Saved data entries
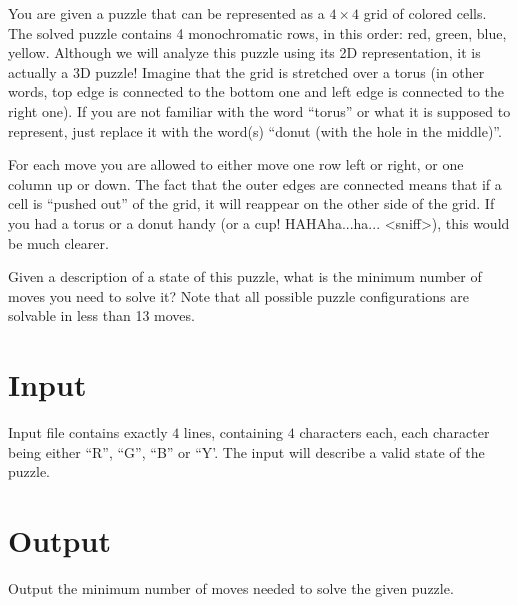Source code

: 
You are given a puzzle that can be represented as a $4 \times 4$ grid of 
colored cells. The solved puzzle contains 4 monochromatic rows, in this 
order: red, green, blue, yellow. Although we will analyze this puzzle 
using its 2D representation, it is actually a 3D puzzle! Imagine that 
the grid is stretched over a torus (in other words, top edge is 
connected to the bottom one and left edge is connected to the right 
one). If you are not familiar with the word ``torus'' or what it is 
supposed to represent, just replace it with the word(s) ``donut (with 
the hole in the middle)''.


For each move you are allowed to either move one row left or right, or 
one column up or down. The fact that the outer edges are connected means 
that if a cell is ``pushed out'' of the grid, it will reappear on the 
other side of the grid. If you had a torus or a donut handy (or a cup! 
HAHAha...ha... <sniff>), this would be much clearer.

Given a description of a state of this puzzle, what is the minimum 
number of moves you need to solve it? Note that all possible puzzle 
configurations are solvable in less than 13 moves.

\section*{Input}

Input file contains exactly $4$ lines, containing $4$ characters each, each 
character being either ``R'', ``G'', ``B'' or ``Y'. The input will describe a 
valid state of the puzzle.

\section*{Output}

Output the minimum number of moves needed to solve the given puzzle.
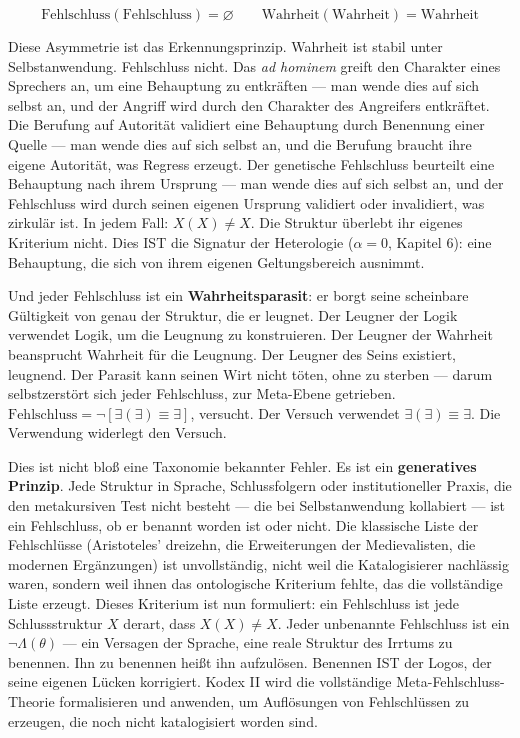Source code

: \documentclass[10pt, openany, oneside]{book}
\begin{document}
$$\text{Fehlschluss}(\text{Fehlschluss}) = \varnothing \qquad \text{Wahrheit}(\text{Wahrheit}) = \text{Wahrheit}$$

Diese Asymmetrie ist das Erkennungsprinzip. Wahrheit ist stabil unter Selbstanwendung. Fehlschluss nicht. Das \textit{ad hominem} greift den Charakter eines Sprechers an, um eine Behauptung zu entkräften --- man wende dies auf sich selbst an, und der Angriff wird durch den Charakter des Angreifers entkräftet. Die Berufung auf Autorität validiert eine Behauptung durch Benennung einer Quelle --- man wende dies auf sich selbst an, und die Berufung braucht ihre eigene Autorität, was Regress erzeugt. Der genetische Fehlschluss beurteilt eine Behauptung nach ihrem Ursprung --- man wende dies auf sich selbst an, und der Fehlschluss wird durch seinen eigenen Ursprung validiert oder invalidiert, was zirkulär ist. In jedem Fall: $X(X) \neq X$. Die Struktur überlebt ihr eigenes Kriterium nicht. Dies IST die Signatur der Heterologie ($\alpha = 0$, Kapitel 6): eine Behauptung, die sich von ihrem eigenen Geltungsbereich ausnimmt.

Und jeder Fehlschluss ist ein \textbf{Wahrheitsparasit}: er borgt seine scheinbare Gültigkeit von genau der Struktur, die er leugnet. Der Leugner der Logik verwendet Logik, um die Leugnung zu konstruieren. Der Leugner der Wahrheit beansprucht Wahrheit für die Leugnung. Der Leugner des Seins existiert, leugnend. Der Parasit kann seinen Wirt nicht töten, ohne zu sterben --- darum selbstzerstört sich jeder Fehlschluss, zur Meta-Ebene getrieben. $\text{Fehlschluss} = \neg[\exists(\exists) \equiv \exists]$, versucht. Der Versuch verwendet $\exists(\exists) \equiv \exists$. Die Verwendung widerlegt den Versuch.

Dies ist nicht bloß eine Taxonomie bekannter Fehler. Es ist ein \textbf{generatives Prinzip}. Jede Struktur in Sprache, Schlussfolgern oder institutioneller Praxis, die den metakursiven Test nicht besteht --- die bei Selbstanwendung kollabiert --- ist ein Fehlschluss, ob er benannt worden ist oder nicht. Die klassische Liste der Fehlschlüsse (Aristoteles' dreizehn, die Erweiterungen der Medievalisten, die modernen Ergänzungen) ist unvollständig, nicht weil die Katalogisierer nachlässig waren, sondern weil ihnen das ontologische Kriterium fehlte, das die vollständige Liste erzeugt. Dieses Kriterium ist nun formuliert: ein Fehlschluss ist jede Schlussstruktur $X$ derart, dass $X(X) \neq X$. Jeder unbenannte Fehlschluss ist ein $\neg\Lambda(\theta)$ --- ein Versagen der Sprache, eine reale Struktur des Irrtums zu benennen. Ihn zu benennen heißt ihn aufzulösen. Benennen IST der Logos, der seine eigenen Lücken korrigiert. Kodex II wird die vollständige Meta-Fehlschluss-Theorie formalisieren und anwenden, um Auflösungen von Fehlschlüssen zu erzeugen, die noch nicht katalogisiert worden sind.
\end{document}
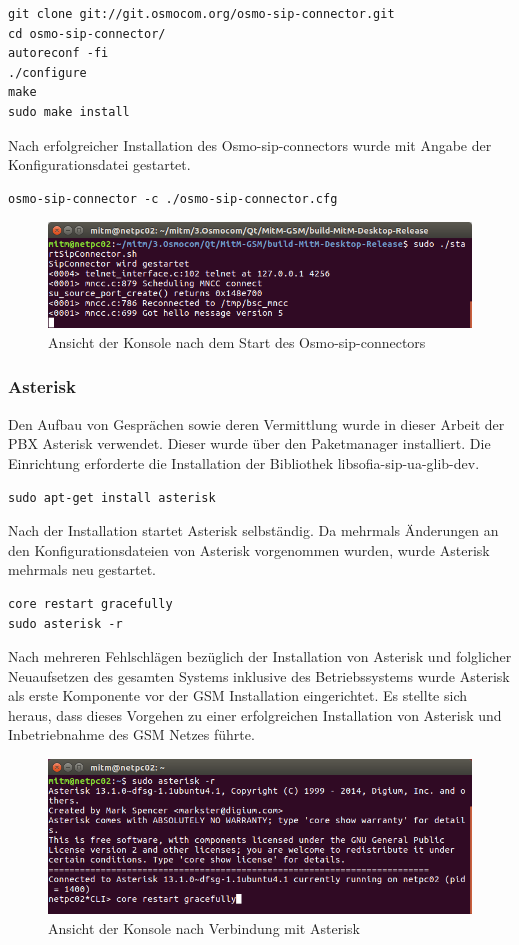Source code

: \begin{lstlisting}
git clone git://git.osmocom.org/osmo-sip-connector.git
cd osmo-sip-connector/
autoreconf -fi
./configure
make
sudo make install
\end{lstlisting} 

Nach erfolgreicher Installation des Osmo-sip-connectors wurde mit Angabe der Konfigurationsdatei gestartet.

\begin{lstlisting}
osmo-sip-connector -c ./osmo-sip-connector.cfg
\end{lstlisting} 

\begin{figure}[h] %
\centering
\includegraphics[width=15cm]{includes/Start_SipConnector}
\caption{Ansicht der Konsole nach dem Start des Osmo-sip-connectors}
\label{fig:Asterisk}
\end{figure}
 
\subsubsection{Asterisk}
Den Aufbau von Gesprächen sowie deren Vermittlung wurde in dieser Arbeit der PBX Asterisk verwendet. Dieser wurde über den Paketmanager installiert. Die Einrichtung erforderte die Installation der Bibliothek libsofia-sip-ua-glib-dev.

\begin{lstlisting}
sudo apt-get install asterisk
\end{lstlisting}

Nach der Installation startet Asterisk selbständig. Da mehrmals Änderungen an den Konfigurationsdateien von Asterisk vorgenommen wurden, wurde Asterisk mehrmals neu gestartet.

\begin{lstlisting}
core restart gracefully
sudo asterisk -r
\end{lstlisting}

Nach mehreren Fehlschlägen bezüglich der Installation von Asterisk und folglicher Neuaufsetzen des gesamten Systems inklusive des Betriebssystems wurde Asterisk als erste Komponente vor der GSM Installation eingerichtet. Es stellte sich heraus, dass dieses Vorgehen zu einer erfolgreichen Installation von Asterisk und Inbetriebnahme des GSM Netzes führte.

\begin{figure}[h] %
\centering
\includegraphics[width=15cm]{includes/Asterisk}
\caption{Ansicht der Konsole nach Verbindung mit Asterisk}
\label{fig:Asterisk}
\end{figure}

Problem to solve =
Each line of the records with the word "number" in it is to be copied.

Final answer =
number of moves you need to solve it? Note that all possible puzzle 
Output the minimum number of moves needed to solve the given puzzle.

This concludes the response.